------ RECORDS PROVIDED ------
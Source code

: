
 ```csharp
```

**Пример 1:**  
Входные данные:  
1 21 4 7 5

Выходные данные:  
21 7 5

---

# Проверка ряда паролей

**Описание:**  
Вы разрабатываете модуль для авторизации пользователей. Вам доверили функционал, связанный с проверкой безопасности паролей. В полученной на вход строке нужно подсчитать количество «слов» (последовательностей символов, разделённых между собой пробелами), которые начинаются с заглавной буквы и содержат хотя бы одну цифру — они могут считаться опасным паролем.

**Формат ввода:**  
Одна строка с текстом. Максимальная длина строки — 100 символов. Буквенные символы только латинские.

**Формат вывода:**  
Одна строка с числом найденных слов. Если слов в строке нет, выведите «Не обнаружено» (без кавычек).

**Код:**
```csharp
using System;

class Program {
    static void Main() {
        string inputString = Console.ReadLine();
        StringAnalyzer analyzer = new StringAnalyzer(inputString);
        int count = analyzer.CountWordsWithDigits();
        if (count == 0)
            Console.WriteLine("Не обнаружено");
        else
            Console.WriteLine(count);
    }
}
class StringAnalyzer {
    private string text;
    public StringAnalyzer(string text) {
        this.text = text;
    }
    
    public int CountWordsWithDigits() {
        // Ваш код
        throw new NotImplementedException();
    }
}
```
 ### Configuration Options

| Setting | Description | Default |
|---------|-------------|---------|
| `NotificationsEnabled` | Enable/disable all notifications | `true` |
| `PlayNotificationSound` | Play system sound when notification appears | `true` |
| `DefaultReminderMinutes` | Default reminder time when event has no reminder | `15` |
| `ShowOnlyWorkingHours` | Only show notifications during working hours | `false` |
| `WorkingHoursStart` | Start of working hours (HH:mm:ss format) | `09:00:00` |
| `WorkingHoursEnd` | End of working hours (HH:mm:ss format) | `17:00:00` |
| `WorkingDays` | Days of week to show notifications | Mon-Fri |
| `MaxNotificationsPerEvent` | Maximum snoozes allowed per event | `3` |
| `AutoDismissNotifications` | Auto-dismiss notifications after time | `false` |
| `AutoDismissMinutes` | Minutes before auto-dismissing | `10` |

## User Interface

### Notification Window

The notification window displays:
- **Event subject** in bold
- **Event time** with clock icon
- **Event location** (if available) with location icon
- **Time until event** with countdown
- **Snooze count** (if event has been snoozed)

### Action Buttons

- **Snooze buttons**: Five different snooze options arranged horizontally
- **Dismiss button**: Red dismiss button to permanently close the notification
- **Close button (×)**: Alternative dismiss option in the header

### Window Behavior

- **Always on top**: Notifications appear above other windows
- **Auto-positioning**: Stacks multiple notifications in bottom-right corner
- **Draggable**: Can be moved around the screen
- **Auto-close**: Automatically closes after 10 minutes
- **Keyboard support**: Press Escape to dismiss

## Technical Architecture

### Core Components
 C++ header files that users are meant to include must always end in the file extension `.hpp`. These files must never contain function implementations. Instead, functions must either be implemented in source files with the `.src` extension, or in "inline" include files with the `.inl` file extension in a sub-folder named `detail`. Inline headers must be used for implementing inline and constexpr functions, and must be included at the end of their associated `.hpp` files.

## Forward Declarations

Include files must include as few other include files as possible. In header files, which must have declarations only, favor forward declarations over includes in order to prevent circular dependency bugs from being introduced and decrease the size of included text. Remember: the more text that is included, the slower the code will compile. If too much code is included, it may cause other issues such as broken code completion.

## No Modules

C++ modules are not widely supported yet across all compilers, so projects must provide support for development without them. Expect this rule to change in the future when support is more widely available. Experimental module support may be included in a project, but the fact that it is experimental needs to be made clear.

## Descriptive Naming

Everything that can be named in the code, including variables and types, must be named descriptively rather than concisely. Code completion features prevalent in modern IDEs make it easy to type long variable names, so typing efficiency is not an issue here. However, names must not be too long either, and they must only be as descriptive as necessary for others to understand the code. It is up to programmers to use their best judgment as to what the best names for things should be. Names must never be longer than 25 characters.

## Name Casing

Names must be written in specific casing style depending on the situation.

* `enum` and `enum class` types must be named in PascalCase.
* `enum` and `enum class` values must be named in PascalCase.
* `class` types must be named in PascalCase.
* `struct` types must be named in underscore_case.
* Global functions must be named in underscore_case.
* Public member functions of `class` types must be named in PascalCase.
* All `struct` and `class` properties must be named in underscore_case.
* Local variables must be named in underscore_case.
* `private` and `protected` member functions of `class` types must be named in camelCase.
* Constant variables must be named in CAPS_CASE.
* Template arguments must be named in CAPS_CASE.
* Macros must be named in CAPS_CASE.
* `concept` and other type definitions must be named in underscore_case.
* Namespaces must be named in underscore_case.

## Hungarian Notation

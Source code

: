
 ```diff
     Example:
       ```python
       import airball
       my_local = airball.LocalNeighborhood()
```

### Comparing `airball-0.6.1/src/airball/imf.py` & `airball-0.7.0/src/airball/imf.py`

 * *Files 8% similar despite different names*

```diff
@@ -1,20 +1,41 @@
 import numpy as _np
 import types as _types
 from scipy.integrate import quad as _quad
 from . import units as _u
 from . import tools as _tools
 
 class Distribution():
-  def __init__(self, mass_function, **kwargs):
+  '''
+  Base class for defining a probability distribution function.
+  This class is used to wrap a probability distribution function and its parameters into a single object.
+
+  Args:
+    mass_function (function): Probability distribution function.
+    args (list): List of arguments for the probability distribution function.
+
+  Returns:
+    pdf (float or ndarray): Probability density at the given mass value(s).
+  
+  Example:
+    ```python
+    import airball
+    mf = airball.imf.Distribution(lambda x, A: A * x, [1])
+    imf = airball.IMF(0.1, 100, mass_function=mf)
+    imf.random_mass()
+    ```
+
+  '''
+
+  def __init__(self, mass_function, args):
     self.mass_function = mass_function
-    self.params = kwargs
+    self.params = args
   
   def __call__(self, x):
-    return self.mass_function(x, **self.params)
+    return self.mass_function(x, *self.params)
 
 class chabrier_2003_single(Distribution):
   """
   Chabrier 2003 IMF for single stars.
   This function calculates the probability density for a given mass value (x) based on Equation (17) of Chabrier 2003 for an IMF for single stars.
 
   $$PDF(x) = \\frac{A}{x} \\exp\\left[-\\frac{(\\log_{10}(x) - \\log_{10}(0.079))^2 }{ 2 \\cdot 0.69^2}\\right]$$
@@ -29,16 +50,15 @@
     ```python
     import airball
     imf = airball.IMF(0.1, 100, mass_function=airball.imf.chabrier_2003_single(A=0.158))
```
------
» **EXERCISE INSTRUCTIONS**
All of the entries above must be quoted exactly.

» **RESPONSE BOX**
Source code

:
 ```csharp
```

**Пример 1:**  
Входные данные:  
1 21 4 7 5

Выходные данные:  
21 7 5

---

# Проверка ряда паролей

**Описание:**  
Вы разрабатываете модуль для авторизации пользователей. Вам доверили функционал, связанный с проверкой безопасности паролей. В полученной на вход строке нужно подсчитать количество «слов» (последовательностей символов, разделённых между собой пробелами), которые начинаются с заглавной буквы и содержат хотя бы одну цифру — они могут считаться опасным паролем.

**Формат ввода:**  
Одна строка с текстом. Максимальная длина строки — 100 символов. Буквенные символы только латинские.

**Формат вывода:**  
Одна строка с числом найденных слов. Если слов в строке нет, выведите «Не обнаружено» (без кавычек).

**Код:**
```csharp
using System;

class Program {
    static void Main() {
        string inputString = Console.ReadLine();
        StringAnalyzer analyzer = new StringAnalyzer(inputString);
        int count = analyzer.CountWordsWithDigits();
        if (count == 0)
            Console.WriteLine("Не обнаружено");
        else
            Console.WriteLine(count);
    }
}
class StringAnalyzer {
    private string text;
    public StringAnalyzer(string text) {
        this.text = text;
    }
    
    public int CountWordsWithDigits() {
        // Ваш код
        throw new NotImplementedException();
    }
}
```
 ### Configuration Options

| Setting | Description | Default |
|---------|-------------|---------|
| `NotificationsEnabled` | Enable/disable all notifications | `true` |
| `PlayNotificationSound` | Play system sound when notification appears | `true` |
| `DefaultReminderMinutes` | Default reminder time when event has no reminder | `15` |
| `ShowOnlyWorkingHours` | Only show notifications during working hours | `false` |
| `WorkingHoursStart` | Start of working hours (HH:mm:ss format) | `09:00:00` |
| `WorkingHoursEnd` | End of working hours (HH:mm:ss format) | `17:00:00` |
| `WorkingDays` | Days of week to show notifications | Mon-Fri |
| `MaxNotificationsPerEvent` | Maximum snoozes allowed per event | `3` |
| `AutoDismissNotifications` | Auto-dismiss notifications after time | `false` |
| `AutoDismissMinutes` | Minutes before auto-dismissing | `10` |

## User Interface

### Notification Window

The notification window displays:
- **Event subject** in bold
- **Event time** with clock icon
- **Event location** (if available) with location icon
- **Time until event** with countdown
- **Snooze count** (if event has been snoozed)

### Action Buttons

- **Snooze buttons**: Five different snooze options arranged horizontally
- **Dismiss button**: Red dismiss button to permanently close the notification
- **Close button (×)**: Alternative dismiss option in the header

### Window Behavior

- **Always on top**: Notifications appear above other windows
- **Auto-positioning**: Stacks multiple notifications in bottom-right corner
- **Draggable**: Can be moved around the screen
- **Auto-close**: Automatically closes after 10 minutes
- **Keyboard support**: Press Escape to dismiss

## Technical Architecture

### Core Components
 C++ header files that users are meant to include must always end in the file extension `.hpp`. These files must never contain function implementations. Instead, functions must either be implemented in source files with the `.src` extension, or in "inline" include files with the `.inl` file extension in a sub-folder named `detail`. Inline headers must be used for implementing inline and constexpr functions, and must be included at the end of their associated `.hpp` files.

## Forward Declarations

Include files must include as few other include files as possible. In header files, which must have declarations only, favor forward declarations over includes in order to prevent circular dependency bugs from being introduced and decrease the size of included text. Remember: the more text that is included, the slower the code will compile. If too much code is included, it may cause other issues such as broken code completion.

## No Modules

C++ modules are not widely supported yet across all compilers, so projects must provide support for development without them. Expect this rule to change in the future when support is more widely available. Experimental module support may be included in a project, but the fact that it is experimental needs to be made clear.

## Descriptive Naming

Everything that can be named in the code, including variables and types, must be named descriptively rather than concisely. Code completion features prevalent in modern IDEs make it easy to type long variable names, so typing efficiency is not an issue here. However, names must not be too long either, and they must only be as descriptive as necessary for others to understand the code. It is up to programmers to use their best judgment as to what the best names for things should be. Names must never be longer than 25 characters.

## Name Casing

Names must be written in specific casing style depending on the situation.

* `enum` and `enum class` types must be named in PascalCase.
* `enum` and `enum class` values must be named in PascalCase.
* `class` types must be named in PascalCase.
* `struct` types must be named in underscore_case.
* Global functions must be named in underscore_case.
* Public member functions of `class` types must be named in PascalCase.
* All `struct` and `class` properties must be named in underscore_case.
* Local variables must be named in underscore_case.
* `private` and `protected` member functions of `class` types must be named in camelCase.
* Constant variables must be named in CAPS_CASE.
* Template arguments must be named in CAPS_CASE.
* Macros must be named in CAPS_CASE.
* `concept` and other type definitions must be named in underscore_case.
* Namespaces must be named in underscore_case.

## Hungarian Notation

Source code

:
 ```diff
     Example:
       ```python
       import airball
       my_local = airball.LocalNeighborhood()
```

### Comparing `airball-0.6.1/src/airball/imf.py` & `airball-0.7.0/src/airball/imf.py`

 * *Files 8% similar despite different names*

```diff
@@ -1,20 +1,41 @@
 import numpy as _np
 import types as _types
 from scipy.integrate import quad as _quad
 from . import units as _u
 from . import tools as _tools
 
 class Distribution():
-  def __init__(self, mass_function, **kwargs):
+  '''
+  Base class for defining a probability distribution function.
+  This class is used to wrap a probability distribution function and its parameters into a single object.
+
+  Args:
+    mass_function (function): Probability distribution function.
+    args (list): List of arguments for the probability distribution function.
+
+  Returns:
+    pdf (float or ndarray): Probability density at the given mass value(s).
+  
+  Example:
+    ```python
+    import airball
+    mf = airball.imf.Distribution(lambda x, A: A * x, [1])
+    imf = airball.IMF(0.1, 100, mass_function=mf)
+    imf.random_mass()
+    ```
+
+  '''
+
+  def __init__(self, mass_function, args):
     self.mass_function = mass_function
-    self.params = kwargs
+    self.params = args
   
   def __call__(self, x):
-    return self.mass_function(x, **self.params)
+    return self.mass_function(x, *self.params)
 
 class chabrier_2003_single(Distribution):
   """
   Chabrier 2003 IMF for single stars.
   This function calculates the probability density for a given mass value (x) based on Equation (17) of Chabrier 2003 for an IMF for single stars.
 
   $$PDF(x) = \\frac{A}{x} \\exp\\left[-\\frac{(\\log_{10}(x) - \\log_{10}(0.079))^2 }{ 2 \\cdot 0.69^2}\\right]$$
@@ -29,16 +50,15 @@
     ```python
     import airball
     imf = airball.IMF(0.1, 100, mass_function=airball.imf.chabrier_2003_single(A=0.158))
```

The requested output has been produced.